Are you a parent with a 10-12 year old? Do you often find yourself in a quandary about whether or not to leave that child home alone for a few minutes while you run to pick up a gallon of milk or do another errand? Are you wondering when it’s time to leave your tween child home alone? Well, you’re not alone. I’ve been there 4 times over with my oldest 5 kids and there’s 3 more behind them! Over the years, parenting has provided me with a few markers that help me decide when it’s time.
I also found an informative article by Teri Cettina regarding how to prepare your child to be home alone in the Parenting School Years September 2010 issue, and I’ve used a few of these suggestions in the past myself. Hopefully after reading these suggestions you’ll find yourself more comfortable with leaving your tween home alone for short periods.
Set the rules
It’s important to specifically tell your child the do’s and don’ts of being on their own at home. According to Roni Cohen-Sandler, Ph.D., you shouldn’t allow your kids to answer the door for any reason, even if it’s only friends and neighbors. The same holds true for answering the phone. Let all calls go to voicemail unless the tween can see that the call is from you. Be sure to tell your tween to stay off of the stove too. I’m very familiar with stove accidents at my house. Luckily they happened while I was here, but you wouldn’t want to be gone while your tween was using the stove.

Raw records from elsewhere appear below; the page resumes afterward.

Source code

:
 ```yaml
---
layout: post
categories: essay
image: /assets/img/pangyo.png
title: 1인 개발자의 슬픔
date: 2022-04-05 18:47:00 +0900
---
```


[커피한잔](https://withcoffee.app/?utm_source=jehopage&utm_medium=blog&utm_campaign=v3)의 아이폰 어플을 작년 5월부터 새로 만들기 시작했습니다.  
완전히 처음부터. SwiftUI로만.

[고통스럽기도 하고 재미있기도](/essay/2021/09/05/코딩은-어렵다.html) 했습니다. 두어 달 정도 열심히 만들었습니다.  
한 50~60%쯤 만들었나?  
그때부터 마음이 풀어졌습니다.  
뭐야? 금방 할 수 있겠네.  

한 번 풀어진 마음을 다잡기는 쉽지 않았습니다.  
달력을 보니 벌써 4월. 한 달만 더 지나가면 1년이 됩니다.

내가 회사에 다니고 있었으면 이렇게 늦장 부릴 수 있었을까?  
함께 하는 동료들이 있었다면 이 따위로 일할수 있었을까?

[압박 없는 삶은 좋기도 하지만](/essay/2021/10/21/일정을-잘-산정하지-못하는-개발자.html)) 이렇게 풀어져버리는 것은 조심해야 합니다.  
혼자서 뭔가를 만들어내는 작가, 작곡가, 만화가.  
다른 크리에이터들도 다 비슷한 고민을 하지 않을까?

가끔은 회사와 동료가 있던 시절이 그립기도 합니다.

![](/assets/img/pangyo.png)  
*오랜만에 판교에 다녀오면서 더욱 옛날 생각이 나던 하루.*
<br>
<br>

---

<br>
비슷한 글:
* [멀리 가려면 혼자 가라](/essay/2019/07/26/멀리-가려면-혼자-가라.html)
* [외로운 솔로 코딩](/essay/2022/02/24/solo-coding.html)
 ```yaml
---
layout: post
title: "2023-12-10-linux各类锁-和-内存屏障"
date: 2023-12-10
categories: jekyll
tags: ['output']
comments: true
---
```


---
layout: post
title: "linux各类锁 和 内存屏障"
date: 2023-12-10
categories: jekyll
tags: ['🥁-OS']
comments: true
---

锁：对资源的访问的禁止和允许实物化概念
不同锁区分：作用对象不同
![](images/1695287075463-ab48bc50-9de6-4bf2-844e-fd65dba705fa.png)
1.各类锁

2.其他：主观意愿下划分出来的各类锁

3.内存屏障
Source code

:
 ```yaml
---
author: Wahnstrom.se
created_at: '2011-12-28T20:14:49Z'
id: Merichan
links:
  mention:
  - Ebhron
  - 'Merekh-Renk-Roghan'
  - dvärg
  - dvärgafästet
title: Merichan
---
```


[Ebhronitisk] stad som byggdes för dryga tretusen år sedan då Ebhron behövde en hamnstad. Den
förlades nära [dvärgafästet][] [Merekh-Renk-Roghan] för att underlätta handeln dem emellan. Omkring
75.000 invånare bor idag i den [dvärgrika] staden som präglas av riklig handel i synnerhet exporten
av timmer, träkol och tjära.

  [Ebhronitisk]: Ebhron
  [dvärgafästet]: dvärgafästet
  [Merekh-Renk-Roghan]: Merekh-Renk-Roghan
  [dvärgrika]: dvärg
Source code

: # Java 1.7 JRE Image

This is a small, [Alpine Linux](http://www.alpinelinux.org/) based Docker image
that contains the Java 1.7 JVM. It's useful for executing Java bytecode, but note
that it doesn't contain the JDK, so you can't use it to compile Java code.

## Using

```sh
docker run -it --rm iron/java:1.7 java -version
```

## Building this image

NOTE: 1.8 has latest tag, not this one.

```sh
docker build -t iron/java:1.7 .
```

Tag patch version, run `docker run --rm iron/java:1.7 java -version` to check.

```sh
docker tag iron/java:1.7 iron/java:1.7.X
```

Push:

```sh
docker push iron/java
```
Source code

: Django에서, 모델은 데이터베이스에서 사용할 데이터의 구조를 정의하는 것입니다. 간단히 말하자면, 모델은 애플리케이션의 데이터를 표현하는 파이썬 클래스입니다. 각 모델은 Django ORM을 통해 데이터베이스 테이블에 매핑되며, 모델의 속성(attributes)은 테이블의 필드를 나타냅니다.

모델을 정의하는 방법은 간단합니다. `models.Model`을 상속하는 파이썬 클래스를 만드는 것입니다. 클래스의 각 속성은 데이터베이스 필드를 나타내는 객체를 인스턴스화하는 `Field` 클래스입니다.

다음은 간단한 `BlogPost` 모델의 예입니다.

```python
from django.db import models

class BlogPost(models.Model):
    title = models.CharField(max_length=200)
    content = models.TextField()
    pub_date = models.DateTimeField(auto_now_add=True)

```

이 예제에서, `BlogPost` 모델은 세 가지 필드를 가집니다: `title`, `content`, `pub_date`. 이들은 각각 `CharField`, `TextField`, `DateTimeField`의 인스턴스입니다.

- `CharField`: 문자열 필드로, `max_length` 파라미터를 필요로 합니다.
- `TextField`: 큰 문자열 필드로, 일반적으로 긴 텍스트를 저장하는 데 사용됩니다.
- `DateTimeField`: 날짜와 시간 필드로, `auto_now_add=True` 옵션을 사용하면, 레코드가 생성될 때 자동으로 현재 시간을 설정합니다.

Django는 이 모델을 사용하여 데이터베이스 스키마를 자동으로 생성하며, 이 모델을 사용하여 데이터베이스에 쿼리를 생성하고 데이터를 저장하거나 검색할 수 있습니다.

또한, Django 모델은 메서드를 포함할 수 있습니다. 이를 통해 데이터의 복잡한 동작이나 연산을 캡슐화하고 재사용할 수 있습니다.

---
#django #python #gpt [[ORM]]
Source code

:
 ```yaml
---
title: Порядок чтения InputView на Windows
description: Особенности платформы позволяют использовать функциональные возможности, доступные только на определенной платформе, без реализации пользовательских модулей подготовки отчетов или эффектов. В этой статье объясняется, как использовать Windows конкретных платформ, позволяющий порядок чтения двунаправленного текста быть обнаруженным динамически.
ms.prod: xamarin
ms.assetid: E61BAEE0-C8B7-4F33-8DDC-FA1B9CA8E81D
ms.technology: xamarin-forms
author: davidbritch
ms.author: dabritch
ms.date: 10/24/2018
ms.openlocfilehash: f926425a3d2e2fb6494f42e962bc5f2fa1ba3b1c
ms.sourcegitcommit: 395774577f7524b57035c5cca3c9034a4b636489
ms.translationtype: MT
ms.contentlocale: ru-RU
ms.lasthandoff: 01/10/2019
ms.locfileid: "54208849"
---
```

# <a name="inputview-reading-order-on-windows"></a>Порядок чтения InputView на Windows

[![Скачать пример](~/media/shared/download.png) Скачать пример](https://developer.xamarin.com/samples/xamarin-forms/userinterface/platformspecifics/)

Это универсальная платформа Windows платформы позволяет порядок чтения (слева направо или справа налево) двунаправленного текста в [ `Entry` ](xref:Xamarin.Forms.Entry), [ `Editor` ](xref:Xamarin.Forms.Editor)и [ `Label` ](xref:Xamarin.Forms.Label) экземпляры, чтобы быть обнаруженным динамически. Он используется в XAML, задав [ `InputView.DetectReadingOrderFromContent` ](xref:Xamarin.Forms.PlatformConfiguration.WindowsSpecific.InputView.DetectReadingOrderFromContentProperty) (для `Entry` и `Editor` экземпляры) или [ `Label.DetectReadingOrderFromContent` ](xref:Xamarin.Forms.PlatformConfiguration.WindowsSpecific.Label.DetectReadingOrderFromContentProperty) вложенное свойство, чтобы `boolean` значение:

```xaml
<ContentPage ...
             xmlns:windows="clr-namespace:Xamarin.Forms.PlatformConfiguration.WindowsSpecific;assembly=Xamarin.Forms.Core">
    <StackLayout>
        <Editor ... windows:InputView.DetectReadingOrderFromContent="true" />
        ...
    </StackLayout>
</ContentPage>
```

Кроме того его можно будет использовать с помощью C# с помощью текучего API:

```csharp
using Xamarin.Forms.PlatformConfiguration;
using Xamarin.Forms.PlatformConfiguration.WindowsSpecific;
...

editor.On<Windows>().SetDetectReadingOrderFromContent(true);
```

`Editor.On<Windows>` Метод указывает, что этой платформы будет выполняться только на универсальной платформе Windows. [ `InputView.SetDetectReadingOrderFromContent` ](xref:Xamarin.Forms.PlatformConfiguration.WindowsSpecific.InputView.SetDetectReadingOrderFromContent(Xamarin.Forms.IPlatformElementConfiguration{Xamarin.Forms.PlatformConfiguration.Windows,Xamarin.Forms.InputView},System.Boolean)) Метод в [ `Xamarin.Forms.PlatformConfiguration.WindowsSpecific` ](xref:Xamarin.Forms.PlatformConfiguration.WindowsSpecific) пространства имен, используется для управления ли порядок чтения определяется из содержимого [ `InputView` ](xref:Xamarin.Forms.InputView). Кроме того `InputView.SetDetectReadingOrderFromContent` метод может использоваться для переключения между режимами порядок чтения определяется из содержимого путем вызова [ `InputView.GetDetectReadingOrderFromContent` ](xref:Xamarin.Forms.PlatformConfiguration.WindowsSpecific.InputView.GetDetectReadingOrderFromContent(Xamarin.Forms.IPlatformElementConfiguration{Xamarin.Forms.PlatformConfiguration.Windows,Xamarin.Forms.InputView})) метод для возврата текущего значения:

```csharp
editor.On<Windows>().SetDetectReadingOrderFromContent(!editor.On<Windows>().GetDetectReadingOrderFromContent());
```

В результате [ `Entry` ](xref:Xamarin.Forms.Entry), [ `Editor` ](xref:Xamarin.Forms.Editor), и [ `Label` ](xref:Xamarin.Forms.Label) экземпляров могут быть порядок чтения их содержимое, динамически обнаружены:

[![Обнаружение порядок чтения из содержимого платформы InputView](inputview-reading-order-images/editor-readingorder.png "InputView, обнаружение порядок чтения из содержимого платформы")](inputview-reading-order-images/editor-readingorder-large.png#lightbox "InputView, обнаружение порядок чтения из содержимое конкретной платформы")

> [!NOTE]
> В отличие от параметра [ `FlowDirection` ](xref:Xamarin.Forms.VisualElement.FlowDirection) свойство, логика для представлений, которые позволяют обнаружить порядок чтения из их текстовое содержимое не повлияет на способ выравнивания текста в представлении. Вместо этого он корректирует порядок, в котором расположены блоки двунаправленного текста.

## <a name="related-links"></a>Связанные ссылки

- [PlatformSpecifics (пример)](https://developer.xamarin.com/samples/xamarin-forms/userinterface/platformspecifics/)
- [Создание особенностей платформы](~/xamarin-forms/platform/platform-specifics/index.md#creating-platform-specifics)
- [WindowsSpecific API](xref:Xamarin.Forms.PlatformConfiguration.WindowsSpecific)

In an emergency your tween may not know phone numbers that they already know by heart. Panic will do that to the best of us. To avoid any problems, make sure to post the emergency numbers by the phone along with a neighbors number that you will have talked to about your tween possibly calling in a pinch.
Play the “what if” game
Just to make sure your tween would act appropriately, ask he/she to humor you and play the “what if” game with you. Toss out scenarios about what they’d do if someone delivering an item came knocking, or possibly just a friend wanted to come over and play. How would they handle these situations? Are you the parent comfortable with the answers they’ve given you?
Don’t take too long
Keep your trip short and sweet. No longer than an hour for the first few times you’re away. Try not to leave older sibs in charge either. I’m really familiar with this scenario too. These older kids tend to push their weight around at the littler ones and this can make for an explosive situation.
At first, leaving your tween home alone can be uncomfortable, but if you follow these suggestions and stick to some absolutes, you’ll find over time you’ll be able to make these trips longer and actually feel comfortable about it!